Wed, 08 Mar 2000

BI to maintain tighter monetary policy

JAKARTA (JP): Bank Indonesia said on Tuesday that it would continue to adopt a tighter monetary policy over the coming months amid an inflationary threat from the excess in bank liquidity.

The central bank said in a statement that the move was aimed at maintaining price and exchange rate stability.

"The board of governors consider it necessary to pay close attention to the possibility of pressure from the excessive banking liquidity which could threaten price and exchange rate stability," the bank said in a statement issued following a board of governors meeting.

"The monetary policy over the coming months will remain directed at absorbing liquidity which is consistent with the operational target of the monetary policy and maintaining interest rate stability."

The central bank also said that developments in the world economy, particularly in the upward trend in interest rates in developed nations must be closely watched as such a move might prompt capital outflow to those countries.

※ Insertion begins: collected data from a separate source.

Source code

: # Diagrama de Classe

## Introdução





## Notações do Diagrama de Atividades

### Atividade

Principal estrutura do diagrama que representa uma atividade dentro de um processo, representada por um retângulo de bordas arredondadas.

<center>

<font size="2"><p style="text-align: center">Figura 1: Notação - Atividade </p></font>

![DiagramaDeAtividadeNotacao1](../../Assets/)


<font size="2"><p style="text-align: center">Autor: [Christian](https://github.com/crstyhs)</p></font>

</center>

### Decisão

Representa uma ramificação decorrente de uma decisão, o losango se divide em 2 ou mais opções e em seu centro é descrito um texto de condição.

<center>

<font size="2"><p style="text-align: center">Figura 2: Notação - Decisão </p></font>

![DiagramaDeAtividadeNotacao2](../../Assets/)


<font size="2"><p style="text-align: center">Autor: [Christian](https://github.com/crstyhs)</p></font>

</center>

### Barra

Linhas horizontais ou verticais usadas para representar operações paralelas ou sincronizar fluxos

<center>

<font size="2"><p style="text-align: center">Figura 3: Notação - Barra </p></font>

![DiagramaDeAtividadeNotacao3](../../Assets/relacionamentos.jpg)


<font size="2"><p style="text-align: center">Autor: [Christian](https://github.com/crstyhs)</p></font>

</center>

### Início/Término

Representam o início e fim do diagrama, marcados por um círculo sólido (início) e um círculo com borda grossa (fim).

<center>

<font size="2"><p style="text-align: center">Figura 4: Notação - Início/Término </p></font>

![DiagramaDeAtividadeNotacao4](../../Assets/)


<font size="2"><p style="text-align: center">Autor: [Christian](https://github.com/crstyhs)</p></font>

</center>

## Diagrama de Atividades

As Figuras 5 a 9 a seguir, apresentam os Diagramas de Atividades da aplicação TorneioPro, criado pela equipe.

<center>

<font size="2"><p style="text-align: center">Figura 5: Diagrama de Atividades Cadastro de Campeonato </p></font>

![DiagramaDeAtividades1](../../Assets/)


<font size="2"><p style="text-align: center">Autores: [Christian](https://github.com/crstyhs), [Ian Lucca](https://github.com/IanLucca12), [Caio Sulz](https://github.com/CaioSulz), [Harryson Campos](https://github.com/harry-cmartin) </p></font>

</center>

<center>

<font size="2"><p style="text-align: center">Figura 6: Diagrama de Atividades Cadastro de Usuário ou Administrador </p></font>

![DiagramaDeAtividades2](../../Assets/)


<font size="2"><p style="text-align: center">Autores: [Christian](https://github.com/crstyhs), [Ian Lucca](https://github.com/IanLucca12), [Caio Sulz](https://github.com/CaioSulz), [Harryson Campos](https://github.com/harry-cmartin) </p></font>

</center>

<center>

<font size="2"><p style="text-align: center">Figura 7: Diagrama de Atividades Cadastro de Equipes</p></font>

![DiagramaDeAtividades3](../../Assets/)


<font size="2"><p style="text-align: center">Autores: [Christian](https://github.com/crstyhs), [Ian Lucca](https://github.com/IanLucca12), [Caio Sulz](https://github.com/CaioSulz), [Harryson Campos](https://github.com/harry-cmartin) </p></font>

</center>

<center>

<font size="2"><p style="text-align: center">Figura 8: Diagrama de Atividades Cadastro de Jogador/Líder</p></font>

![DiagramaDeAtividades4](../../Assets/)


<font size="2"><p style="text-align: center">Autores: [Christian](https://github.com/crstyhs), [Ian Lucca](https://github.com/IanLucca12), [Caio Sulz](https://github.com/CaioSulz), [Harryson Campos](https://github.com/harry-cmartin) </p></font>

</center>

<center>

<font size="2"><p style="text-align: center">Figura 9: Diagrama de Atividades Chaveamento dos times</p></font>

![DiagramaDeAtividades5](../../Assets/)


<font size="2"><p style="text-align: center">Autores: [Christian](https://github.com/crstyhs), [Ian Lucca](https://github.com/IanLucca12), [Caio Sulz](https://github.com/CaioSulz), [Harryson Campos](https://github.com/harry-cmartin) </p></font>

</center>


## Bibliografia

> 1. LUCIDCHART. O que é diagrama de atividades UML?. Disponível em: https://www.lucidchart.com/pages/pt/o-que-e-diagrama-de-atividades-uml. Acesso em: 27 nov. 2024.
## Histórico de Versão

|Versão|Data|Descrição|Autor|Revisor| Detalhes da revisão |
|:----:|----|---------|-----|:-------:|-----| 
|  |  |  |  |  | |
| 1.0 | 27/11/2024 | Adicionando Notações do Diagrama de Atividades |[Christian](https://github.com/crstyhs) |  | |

Bank Indonesia said that if that happened, Indonesia would have very limited room in its bid to further lower domestic interest rates.

The central bank added that a rise in oil prices would ignite global inflation which in turn would also affect the country's efforts to reach price stability.

The central bank reiterated that the monetary condition in February was relatively stable with inflation at 0.07 percent, and a relatively stable exchange rate of the rupiah at Rp 7,230 to Rp 7,290 per U.S. dollar during the first two weeks of the month and at Rp 7,330 to 7,400 per dollar in the remaining two weeks.

Bank Indonesia also said that the benchmark interest rate of its one month promissory note (SBI) also fell by 14 basis points to 11.02 percent.

The interest rate on the three-month SBI also fell by 39 basis points to 11.02 percent.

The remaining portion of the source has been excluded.